PROBLEM TO WORK ON: Write out the stretch of lines below that begins at the line with "- The Base Mod will work, with" and ends at the line with "- These versions", including both, exactly as given and nothing more.

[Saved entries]
────────

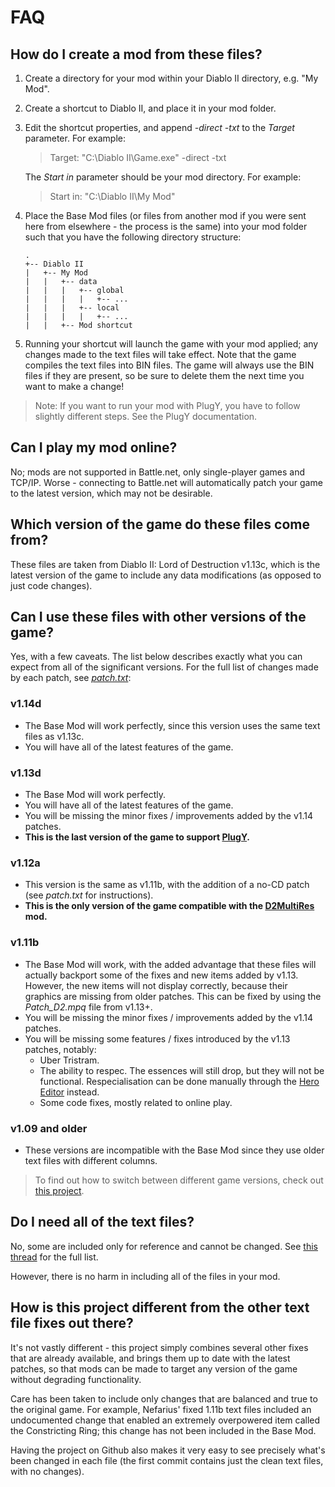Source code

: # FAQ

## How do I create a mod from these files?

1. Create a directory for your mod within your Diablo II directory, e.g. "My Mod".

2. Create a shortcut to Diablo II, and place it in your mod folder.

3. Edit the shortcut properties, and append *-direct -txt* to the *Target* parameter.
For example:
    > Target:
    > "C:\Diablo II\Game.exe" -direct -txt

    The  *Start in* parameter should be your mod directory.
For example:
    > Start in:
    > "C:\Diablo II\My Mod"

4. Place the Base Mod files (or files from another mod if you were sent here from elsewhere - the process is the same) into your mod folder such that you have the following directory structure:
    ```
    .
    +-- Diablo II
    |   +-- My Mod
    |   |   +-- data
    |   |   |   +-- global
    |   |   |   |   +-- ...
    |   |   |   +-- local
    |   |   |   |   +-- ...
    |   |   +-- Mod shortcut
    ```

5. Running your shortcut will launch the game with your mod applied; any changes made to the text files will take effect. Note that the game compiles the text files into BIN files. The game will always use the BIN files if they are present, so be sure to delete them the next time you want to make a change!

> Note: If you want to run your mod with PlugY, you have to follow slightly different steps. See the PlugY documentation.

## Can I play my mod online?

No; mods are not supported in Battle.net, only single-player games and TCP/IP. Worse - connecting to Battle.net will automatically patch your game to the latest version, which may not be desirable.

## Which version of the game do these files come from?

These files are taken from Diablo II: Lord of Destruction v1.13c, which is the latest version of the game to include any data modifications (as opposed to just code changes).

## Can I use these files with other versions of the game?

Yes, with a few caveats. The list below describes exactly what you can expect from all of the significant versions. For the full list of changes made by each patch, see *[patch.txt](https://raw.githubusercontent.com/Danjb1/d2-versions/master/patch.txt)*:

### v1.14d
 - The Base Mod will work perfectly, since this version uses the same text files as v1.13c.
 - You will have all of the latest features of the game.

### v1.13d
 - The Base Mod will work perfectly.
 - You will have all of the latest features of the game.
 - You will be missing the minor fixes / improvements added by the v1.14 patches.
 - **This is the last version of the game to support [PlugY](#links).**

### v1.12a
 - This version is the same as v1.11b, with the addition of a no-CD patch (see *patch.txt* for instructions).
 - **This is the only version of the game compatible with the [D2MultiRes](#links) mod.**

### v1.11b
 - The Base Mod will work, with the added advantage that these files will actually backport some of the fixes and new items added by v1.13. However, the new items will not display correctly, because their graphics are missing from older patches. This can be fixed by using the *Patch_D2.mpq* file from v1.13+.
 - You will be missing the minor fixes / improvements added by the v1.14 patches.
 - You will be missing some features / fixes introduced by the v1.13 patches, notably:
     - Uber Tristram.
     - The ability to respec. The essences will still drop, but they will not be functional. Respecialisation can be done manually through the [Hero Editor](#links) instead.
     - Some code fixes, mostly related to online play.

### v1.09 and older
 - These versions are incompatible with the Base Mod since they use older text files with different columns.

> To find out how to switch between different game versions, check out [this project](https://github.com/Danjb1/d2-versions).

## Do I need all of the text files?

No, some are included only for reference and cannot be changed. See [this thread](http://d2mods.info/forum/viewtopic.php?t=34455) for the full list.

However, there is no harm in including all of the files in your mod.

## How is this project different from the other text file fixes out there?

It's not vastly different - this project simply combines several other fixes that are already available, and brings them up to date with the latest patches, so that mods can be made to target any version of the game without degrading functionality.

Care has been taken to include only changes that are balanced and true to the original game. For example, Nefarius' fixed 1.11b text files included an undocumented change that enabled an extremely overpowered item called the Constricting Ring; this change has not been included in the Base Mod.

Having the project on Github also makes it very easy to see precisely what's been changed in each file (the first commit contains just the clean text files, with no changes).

────────

RESPONSE TO THE TASK:
 - The Base Mod will work, with the added advantage that these files will actually backport some of the fixes and new items added by v1.13. However, the new items will not display correctly, because their graphics are missing from older patches. This can be fixed by using the *Patch_D2.mpq* file from v1.13+.
 - You will be missing the minor fixes / improvements added by the v1.14 patches.
 - You will be missing some features / fixes introduced by the v1.13 patches, notably:
     - Uber Tristram.
     - The ability to respec. The essences will still drop, but they will not be functional. Respecialisation can be done manually through the [Hero Editor](#links) instead.
     - Some code fixes, mostly related to online play.

### v1.09 and older
 - These versions are incompatible with the Base Mod since they use older text files with different columns.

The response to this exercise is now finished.